DATA EXTRACT:
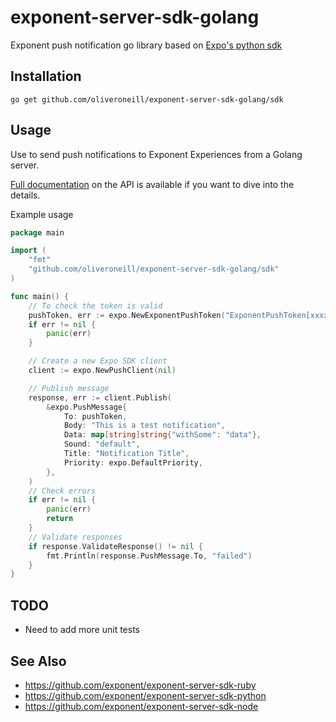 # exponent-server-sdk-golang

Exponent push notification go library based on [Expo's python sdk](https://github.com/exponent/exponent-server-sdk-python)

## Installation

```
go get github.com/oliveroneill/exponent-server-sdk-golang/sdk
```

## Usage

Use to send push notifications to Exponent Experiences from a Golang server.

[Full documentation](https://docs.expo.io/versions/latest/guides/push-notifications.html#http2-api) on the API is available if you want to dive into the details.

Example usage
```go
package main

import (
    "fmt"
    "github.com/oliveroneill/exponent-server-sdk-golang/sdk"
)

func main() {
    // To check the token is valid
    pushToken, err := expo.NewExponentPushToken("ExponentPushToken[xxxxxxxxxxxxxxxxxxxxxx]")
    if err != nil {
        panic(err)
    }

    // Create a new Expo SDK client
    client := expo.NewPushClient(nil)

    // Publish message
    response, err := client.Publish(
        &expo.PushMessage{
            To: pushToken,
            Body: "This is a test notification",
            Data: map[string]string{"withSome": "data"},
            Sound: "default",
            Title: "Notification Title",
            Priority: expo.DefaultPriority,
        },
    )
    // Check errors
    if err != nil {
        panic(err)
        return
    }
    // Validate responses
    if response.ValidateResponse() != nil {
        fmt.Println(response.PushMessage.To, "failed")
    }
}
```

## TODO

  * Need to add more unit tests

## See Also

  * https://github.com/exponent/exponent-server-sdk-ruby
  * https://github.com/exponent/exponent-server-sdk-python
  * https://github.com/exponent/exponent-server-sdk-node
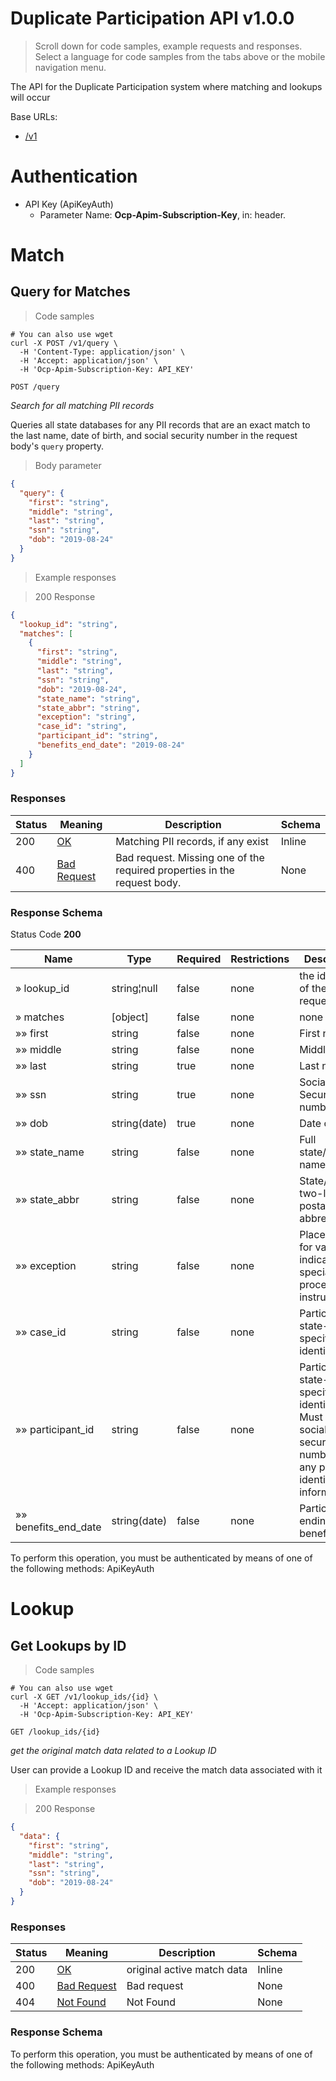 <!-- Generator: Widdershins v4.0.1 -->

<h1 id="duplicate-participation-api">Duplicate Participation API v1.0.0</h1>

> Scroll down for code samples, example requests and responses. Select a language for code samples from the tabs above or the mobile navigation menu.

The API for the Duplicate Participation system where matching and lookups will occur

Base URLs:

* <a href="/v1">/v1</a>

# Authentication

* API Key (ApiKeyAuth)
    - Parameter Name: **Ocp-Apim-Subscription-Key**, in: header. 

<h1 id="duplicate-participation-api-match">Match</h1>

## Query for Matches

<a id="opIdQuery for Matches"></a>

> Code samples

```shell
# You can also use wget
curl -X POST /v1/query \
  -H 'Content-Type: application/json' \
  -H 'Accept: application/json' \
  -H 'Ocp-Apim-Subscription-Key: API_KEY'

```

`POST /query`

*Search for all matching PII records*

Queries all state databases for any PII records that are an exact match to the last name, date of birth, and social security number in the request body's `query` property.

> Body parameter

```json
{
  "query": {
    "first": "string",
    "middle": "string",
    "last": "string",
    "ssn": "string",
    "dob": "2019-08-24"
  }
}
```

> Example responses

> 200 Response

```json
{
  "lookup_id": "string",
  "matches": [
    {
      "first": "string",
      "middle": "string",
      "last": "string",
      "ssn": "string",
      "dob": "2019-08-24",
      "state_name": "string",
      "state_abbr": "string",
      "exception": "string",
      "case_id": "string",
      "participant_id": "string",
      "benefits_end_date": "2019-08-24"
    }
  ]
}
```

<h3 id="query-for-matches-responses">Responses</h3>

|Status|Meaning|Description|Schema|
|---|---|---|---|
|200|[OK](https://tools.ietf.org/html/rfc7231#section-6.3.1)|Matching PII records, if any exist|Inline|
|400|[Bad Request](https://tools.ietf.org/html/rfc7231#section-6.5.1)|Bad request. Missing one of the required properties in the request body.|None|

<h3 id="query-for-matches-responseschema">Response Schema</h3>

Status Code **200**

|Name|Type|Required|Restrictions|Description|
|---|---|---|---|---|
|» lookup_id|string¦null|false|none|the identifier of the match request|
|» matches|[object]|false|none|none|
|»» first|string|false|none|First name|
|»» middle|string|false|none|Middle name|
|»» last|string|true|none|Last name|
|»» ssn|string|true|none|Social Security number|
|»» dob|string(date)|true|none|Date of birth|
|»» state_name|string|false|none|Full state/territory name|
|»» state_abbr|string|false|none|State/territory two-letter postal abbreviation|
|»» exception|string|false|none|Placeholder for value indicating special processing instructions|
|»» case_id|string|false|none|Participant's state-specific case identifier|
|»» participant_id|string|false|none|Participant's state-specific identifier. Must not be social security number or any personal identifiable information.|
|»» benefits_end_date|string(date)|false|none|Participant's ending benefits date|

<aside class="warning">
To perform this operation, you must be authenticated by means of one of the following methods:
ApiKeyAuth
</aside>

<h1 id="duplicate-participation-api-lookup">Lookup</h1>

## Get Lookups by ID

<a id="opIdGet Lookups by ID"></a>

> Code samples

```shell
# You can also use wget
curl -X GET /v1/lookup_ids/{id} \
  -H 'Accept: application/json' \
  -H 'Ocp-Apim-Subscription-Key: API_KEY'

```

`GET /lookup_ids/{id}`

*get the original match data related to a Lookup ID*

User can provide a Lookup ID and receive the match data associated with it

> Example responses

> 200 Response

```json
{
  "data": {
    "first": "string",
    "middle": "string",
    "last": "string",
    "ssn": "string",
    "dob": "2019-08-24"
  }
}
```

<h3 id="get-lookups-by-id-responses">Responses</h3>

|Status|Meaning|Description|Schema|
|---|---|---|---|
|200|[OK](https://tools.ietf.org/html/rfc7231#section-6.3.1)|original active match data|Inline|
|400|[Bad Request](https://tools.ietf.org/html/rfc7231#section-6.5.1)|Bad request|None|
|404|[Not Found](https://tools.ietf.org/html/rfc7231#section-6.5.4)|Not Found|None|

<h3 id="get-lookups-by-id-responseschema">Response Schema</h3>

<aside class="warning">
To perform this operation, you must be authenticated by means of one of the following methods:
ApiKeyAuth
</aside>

TO DO:
Look for the string "curl" in the listing above and copy every line holding it.

OUTPUT OF THE EXERCISE:
curl -X POST /v1/query \
curl -X GET /v1/lookup_ids/{id} \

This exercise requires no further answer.